CS 4495/7495
Computer Vision

Fall 2003
College of Computing 102
MWF 11:00 - 12:00 noon

Organization        Syllabus        Problem Sets        Final Projects

Fall 2002 Class Web - This site contains slides and problem sets from the last time I taught this course. Please refer to this for examples of assignments.


This is the introductory computer vision course in the curriculum for Computational Perception and Robotics in the College of Computing.
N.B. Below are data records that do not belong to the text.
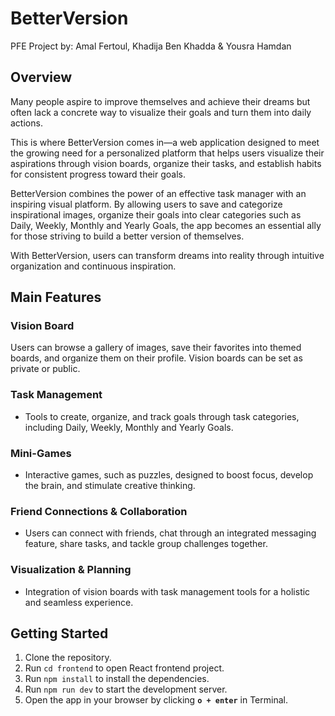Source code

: # BetterVersion
PFE Project by:
Amal Fertoul, Khadija Ben Khadda & Yousra Hamdan

## Overview
Many people aspire to improve themselves and achieve their dreams but often lack a concrete way to visualize their goals and turn them into daily actions.

This is where BetterVersion comes in—a web application designed to meet the growing need for a personalized platform that helps users visualize their aspirations through vision boards, organize their tasks, and establish habits for consistent progress toward their goals.

BetterVersion combines the power of an effective task manager with an inspiring visual platform. By allowing users to save and categorize inspirational images, organize their goals into clear categories such as Daily, Weekly, Monthly and Yearly Goals, the app becomes an essential ally for those striving to build a better version of themselves.

With BetterVersion, users can transform dreams into reality through intuitive organization and continuous inspiration.


## Main Features

### Vision Board

Users can browse a gallery of images, save their favorites into themed boards, and organize them on their profile.
Vision boards can be set as private or public.


### Task Management

- Tools to create, organize, and track goals through task categories, including Daily, Weekly, Monthly and Yearly Goals.


### Mini-Games

- Interactive games, such as puzzles, designed to boost focus, develop the brain, and stimulate creative thinking.


### Friend Connections & Collaboration

- Users can connect with friends, chat through an integrated messaging feature, share tasks, and tackle group challenges together.


### Visualization & Planning

- Integration of vision boards with task management tools for a holistic and seamless experience.


## Getting Started

1. Clone the repository.
2. Run 
   `cd frontend` to open React frontend project.
3. Run 
   `npm install` to install the dependencies.
4. Run 
   `npm run dev` to start the development server.
5. Open the app in your browser by clicking **`o + enter`** in Terminal.

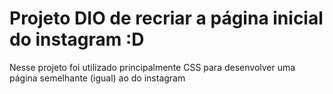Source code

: # Projeto DIO de recriar a página inicial do instagram :D

Nesse projeto foi utilizado principalmente CSS para desenvolver uma página semelhante (igual) ao do instagram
This course is designed to provide

Instructor

Jim Rehg
Email: rehg@cc.gatech.edu
Office: CoC Bldg (CCB) 253
Office hours: After class in my office
Phone: 404-894-9105 (email preferred)

Teaching Assistant

Jianxin Wu
Email: wujx@cc.gatech.edu
Office hours: TBD

Text

Computer Vision: A Modern Approach
by David Forsyth and Jean Ponce
Prentice Hall 2002

Prerequisites

Familiarity with linear algebra and statistics will be essential. Equally important is familiarity with C++ programming. A background in signal and image processing will be helpful. I will be providing some additional tutorial sessions throughout the semester. However, these tutorials will not be a substitute for adequate background in the prerequisite areas of study. Permission of the instructor in special cases only.


Organization

Grades will be assessed as follows:

Problem Sets 55%
Midterm Exam 15%
Final Project 25%
Participation 5%

There will be a take-home mid-term exam that will not require any programming.

Problem Sets

There will be approximately 6 problem sets of one or two weeks duration. 
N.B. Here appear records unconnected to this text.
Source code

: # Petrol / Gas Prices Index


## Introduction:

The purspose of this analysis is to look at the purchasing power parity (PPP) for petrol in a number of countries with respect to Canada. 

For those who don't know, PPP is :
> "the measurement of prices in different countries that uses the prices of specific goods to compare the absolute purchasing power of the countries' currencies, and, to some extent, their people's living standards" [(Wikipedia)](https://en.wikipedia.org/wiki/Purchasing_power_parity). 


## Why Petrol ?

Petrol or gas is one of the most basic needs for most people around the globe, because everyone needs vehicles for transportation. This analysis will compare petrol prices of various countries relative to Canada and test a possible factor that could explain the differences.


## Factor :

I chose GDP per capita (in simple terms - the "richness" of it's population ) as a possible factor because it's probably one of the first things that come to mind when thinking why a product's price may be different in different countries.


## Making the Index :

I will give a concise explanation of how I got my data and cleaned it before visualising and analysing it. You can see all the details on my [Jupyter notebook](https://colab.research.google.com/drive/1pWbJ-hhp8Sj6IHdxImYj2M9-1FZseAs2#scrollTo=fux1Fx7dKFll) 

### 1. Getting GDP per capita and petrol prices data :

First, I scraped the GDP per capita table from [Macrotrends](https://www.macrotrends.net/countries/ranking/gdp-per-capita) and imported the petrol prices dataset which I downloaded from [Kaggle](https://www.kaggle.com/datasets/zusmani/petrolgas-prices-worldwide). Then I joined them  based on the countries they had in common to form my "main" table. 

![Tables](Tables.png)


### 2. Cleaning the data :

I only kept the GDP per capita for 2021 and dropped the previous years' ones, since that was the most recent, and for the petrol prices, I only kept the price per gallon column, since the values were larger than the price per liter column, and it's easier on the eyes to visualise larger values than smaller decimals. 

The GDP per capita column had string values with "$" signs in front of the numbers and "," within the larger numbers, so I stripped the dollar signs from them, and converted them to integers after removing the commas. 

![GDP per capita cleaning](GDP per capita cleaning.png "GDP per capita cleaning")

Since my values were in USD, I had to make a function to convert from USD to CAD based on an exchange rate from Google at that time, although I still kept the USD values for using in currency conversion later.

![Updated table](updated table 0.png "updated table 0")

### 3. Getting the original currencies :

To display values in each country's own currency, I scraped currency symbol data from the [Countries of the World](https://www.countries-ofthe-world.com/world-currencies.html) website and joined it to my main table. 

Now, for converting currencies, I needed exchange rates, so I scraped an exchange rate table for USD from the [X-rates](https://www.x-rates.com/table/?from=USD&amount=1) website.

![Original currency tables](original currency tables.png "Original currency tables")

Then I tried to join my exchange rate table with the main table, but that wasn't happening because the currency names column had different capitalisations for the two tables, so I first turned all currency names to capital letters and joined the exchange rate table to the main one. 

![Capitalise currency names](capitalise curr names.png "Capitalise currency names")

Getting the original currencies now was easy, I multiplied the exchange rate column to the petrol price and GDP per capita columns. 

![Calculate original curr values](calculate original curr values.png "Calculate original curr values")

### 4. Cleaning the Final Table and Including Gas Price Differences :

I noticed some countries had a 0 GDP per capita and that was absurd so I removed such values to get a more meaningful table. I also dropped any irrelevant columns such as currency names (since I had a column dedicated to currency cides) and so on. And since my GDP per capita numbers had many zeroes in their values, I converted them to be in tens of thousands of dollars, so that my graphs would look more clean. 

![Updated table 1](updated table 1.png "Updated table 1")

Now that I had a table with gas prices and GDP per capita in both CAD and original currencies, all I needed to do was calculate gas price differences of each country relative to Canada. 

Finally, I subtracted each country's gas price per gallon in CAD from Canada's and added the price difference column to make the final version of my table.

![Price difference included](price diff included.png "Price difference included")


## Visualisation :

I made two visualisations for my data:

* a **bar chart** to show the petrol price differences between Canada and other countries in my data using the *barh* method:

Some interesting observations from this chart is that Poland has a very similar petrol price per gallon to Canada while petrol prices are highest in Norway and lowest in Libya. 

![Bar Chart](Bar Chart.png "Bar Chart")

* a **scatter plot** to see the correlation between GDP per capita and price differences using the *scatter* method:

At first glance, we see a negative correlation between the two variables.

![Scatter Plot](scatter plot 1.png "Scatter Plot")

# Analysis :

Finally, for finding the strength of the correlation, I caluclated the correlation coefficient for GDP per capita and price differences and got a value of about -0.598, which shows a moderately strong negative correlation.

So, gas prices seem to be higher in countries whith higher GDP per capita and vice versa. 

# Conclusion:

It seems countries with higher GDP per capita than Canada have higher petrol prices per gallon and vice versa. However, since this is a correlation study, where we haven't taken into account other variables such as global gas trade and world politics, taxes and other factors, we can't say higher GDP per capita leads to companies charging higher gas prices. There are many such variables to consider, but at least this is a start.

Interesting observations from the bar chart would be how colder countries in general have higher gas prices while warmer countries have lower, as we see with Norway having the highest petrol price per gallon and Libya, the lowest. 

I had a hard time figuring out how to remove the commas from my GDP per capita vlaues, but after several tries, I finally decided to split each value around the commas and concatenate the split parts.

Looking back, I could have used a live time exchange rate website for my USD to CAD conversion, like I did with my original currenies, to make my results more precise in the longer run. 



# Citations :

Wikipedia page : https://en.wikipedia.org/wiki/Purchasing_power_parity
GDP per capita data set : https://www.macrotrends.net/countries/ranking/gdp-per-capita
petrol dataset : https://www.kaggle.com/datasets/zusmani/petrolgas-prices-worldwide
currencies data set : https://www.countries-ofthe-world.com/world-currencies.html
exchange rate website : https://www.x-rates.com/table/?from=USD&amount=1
Collaboration on problem sets is encouraged at the "white board interaction" level. That is, share ideas and technical conversation, but write your own code. A few problem sets may require you to work in teams of 2-3. I plan to grade and return problem sets promptly. As a result, I will require all problem sets to be turned in on time.

No late submissions will be accepted without prior permission of the instructor.

For each problem set, their will be two "tracks" (separate versions of the problem set) which differ in what is required:

The purpose of these two tracks is to accommodate the variety of students who take this class, which include graduate and undergraduate students who are interested in computer vision research, graduate students who need vision technology for their research in other areas such as HCI or systems, and undergraduates who are looking for an interesting technical elective. I expect the more research-oriented folks to do the Track 1 problem sets. My intent is to allow students to choose which track to work on and to do this on a per-problem set basis. The plan is to publish both versions simultaneously.

A number of problem sets will require implementation of a vision algorithm or small vision system using the Microsoft Visual C++ programming environment. In particular, you will learn to use a toolkit known as Viper which is a standard environment for vision programming here in the College.

New VIPER2 download: Go to CPL Code Base and download. You will need user name and password that I have sent to you in via email.

Instructions on downloading the Viper toolkit and linking to the appropriate libraries are available here. Students who want to run Viper without mounting CoC file systems can download (33 Mb) all of the required libraries. There are 20 PC's on the first floor of CCB which are available for class use. By the end of this month they will be located in our new Media Lab, which is not yet on-line. In the meantime, there should be around 10 machines in the States cluster, and 10 are in the UPL cluster right next door. Each machine will have a sign saying that students in 4495/7495 have priority use. This means that students who are not in the class should surrender the machine to you if you need it.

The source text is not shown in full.